Madge Crosses Her Claws For An Oscar Nom And We All Know How That Turned Out
At last night's NYC premiere of the soon-to-be Razzie sweeper W.E., Madge told reporters that she was crossing her fingers and hoping that the academy would be so fearful of her wrath that they'd throw a bunch of nominations at her. Cut to this morning when she woke up in her coffin with a giant bouquet of hydrangeas on top and a note from the academy that read: Thanks, but no thanks. Okay, okay, technically W.E. was nominated for an Oscar (for Best Costume), so I guess the male members of the academy are still a little scared that Madge will crawl up into their beds at night, rip their nutsacks out with one bite and then replace the heads on the Oscar trophies with their gold-plated huevos.

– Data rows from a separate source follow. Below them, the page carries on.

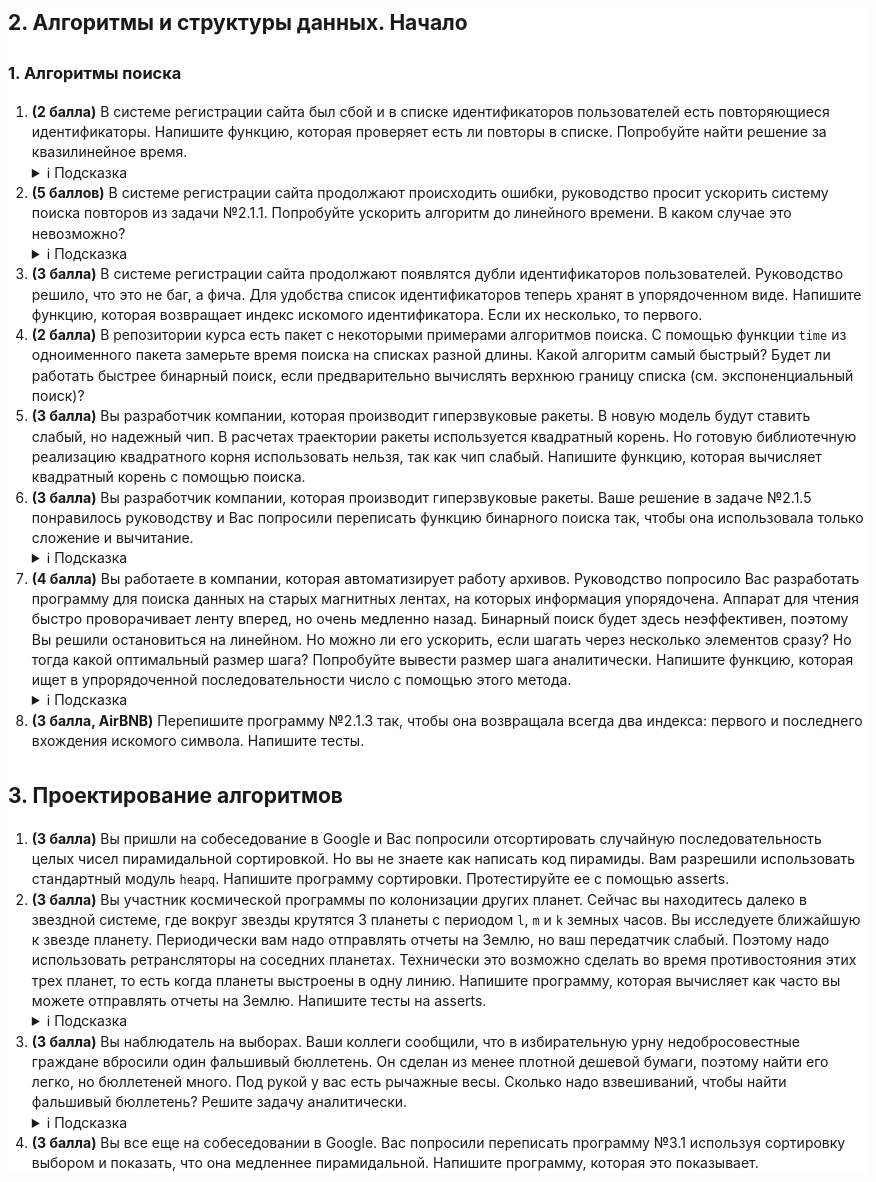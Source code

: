 ## 2. Алгоритмы и структуры данных. Начало

### 1. Алгоритмы поиска

1. **(2 балла)** В системе регистрации сайта был сбой и в списке идентификаторов пользователей есть повторяющиеся идентификаторы. Напишите функцию, которая проверяет есть ли повторы в списке. Попробуйте найти решение за квазилинейное время. <details><summary>ℹ️ Подсказка</summary></details>
2. **(5 баллов)** В системе регистрации сайта продолжают происходить ошибки, руководство просит ускорить систему поиска повторов из задачи №2.1.1. Попробуйте ускорить алгоритм до линейного времени. В каком случае это невозможно? <details><summary>ℹ️ Подсказка</summary></details>
3. **(3 балла)** В системе регистрации сайта продолжают появлятся дубли идентификаторов пользователей. Руководство решило, что это не баг, а фича. Для удобства список идентификаторов теперь хранят в упорядоченном виде. Напишите функцию, которая возвращает индекс искомого идентификатора. Если их несколько, то первого.
4. **(2 балла)** В репозитории курса есть пакет с некоторыми примерами алгоритмов поиска. С помощью функции `time` из одноименного пакета замерьте время поиска на списках разной длины. Какой алгоритм самый быстрый? Будет ли работать быстрее бинарный поиск, если предварительно вычислять верхнюю границу списка (см. экспоненциальный поиск)?
5. **(3 балла)** Вы разработчик компании, которая производит гиперзвуковые ракеты. В новую модель будут ставить слабый, но надежный чип. В расчетах траектории ракеты используется квадратный корень. Но готовую библиотечную реализацию квадратного корня использовать нельзя, так как чип слабый. Напишите функцию, которая вычисляет квадратный корень с помощью поиска.
6. **(3 балла)** Вы разработчик компании, которая производит гиперзвуковые ракеты. Ваше решение в задаче №2.1.5 понравилось руководству и Вас попросили переписать функцию бинарного поиска так, чтобы она использовала только сложение и вычитание.<details><summary>ℹ️ Подсказка</summary></details>
7. **(4 балла)** Вы работаете в компании, которая автоматизирует работу архивов. Руководство попросило Вас разработать программу для поиска данных на старых магнитных лентах, на которых информация упорядочена. Аппарат для чтения быстро проворачивает ленту вперед, но очень медленно назад. Бинарный поиск будет здесь неэффективен, поэтому Вы решили остановиться на линейном. Но можно ли его ускорить, если шагать через несколько элементов сразу? Но тогда какой оптимальный размер шага? Попробуйте вывести размер шага аналитически. Напишите функцию, которая ищет в упрорядоченной последовательности число с помощью этого метода.<details><summary>ℹ️ Подсказка</summary></details>
8. **(3 балла, AirBNB)** Перепишите программу №2.1.3 так, чтобы она возвращала всегда два индекса: первого и последнего вхождения искомого символа. Напишите тесты.

## 3. Проектирование алгоритмов

1. **(3 балла)** Вы пришли на собеседование в Google и Вас попросили отсортировать случайную последовательность целых чисел пирамидальной сортировкой. Но вы не знаете как написать код пирамиды. Вам разрешили использовать стандартный модуль `heapq`. Напишите программу сортировки. Протестируйте ее с помощью asserts.
2. **(3 балла)** Вы участник космической программы по колонизации других планет. Сейчас вы находитесь далеко в звездной системе, где вокруг звезды крутятся 3 планеты с периодом `l`, `m` и `k` земных часов. Вы исследуете ближайшую к звезде планету. Периодически вам надо отправлять отчеты на Землю, но ваш передатчик слабый. Поэтому надо использовать ретрансляторы на соседних планетах. Технически это возможно сделать во время противостояния этих трех планет, то есть когда планеты выстроены в одну линию. Напишите программу, которая вычисляет как часто вы можете отправлять отчеты на Землю. Напишите тесты на asserts. <details><summary>ℹ️ Подсказка</summary></details>
3. **(3 балла)** Вы наблюдатель на выборах. Ваши коллеги сообщили, что в избирательную урну недобросовестные граждане вбросили один фальшивый бюллетень. Он сделан из менее плотной дешевой бумаги, поэтому найти его легко, но бюллетеней много. Под рукой у вас есть рычажные весы. Сколько надо взвешиваний, чтобы найти фальшивый бюллетень? Решите задачу аналитически. <details><summary>ℹ️ Подсказка</summary></details>
4. **(3 балла)** Вы все еще на собеседовании в Google. Вас попросили переписать программу №3.1 используя сортировку выбором и показать, что она медленнее пирамидальной. Напишите программу, которая это показывает.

For once, I can't really make fun of the shit that Madge wore to her premiere last night (or the shit she wore while escorting Baby Brahim to his nursery for bedtime). Bitch looks like the evil queen double fisting two tutu-wearing ballerinas. It's totally appropriate! Speaking of fisting, I also can't make fun of Madge's (DO NOT CLICK ON THAT NSFL LINK!!!) veiny testicle hands for once. I thought about it and if I was ever in the market for a silicone fist, I'd buy one modeled after Madge's hand. Four words: Veiny For Your Pleasure. I mean, John Travolta so wants to make sweet love to Madge's hand right now.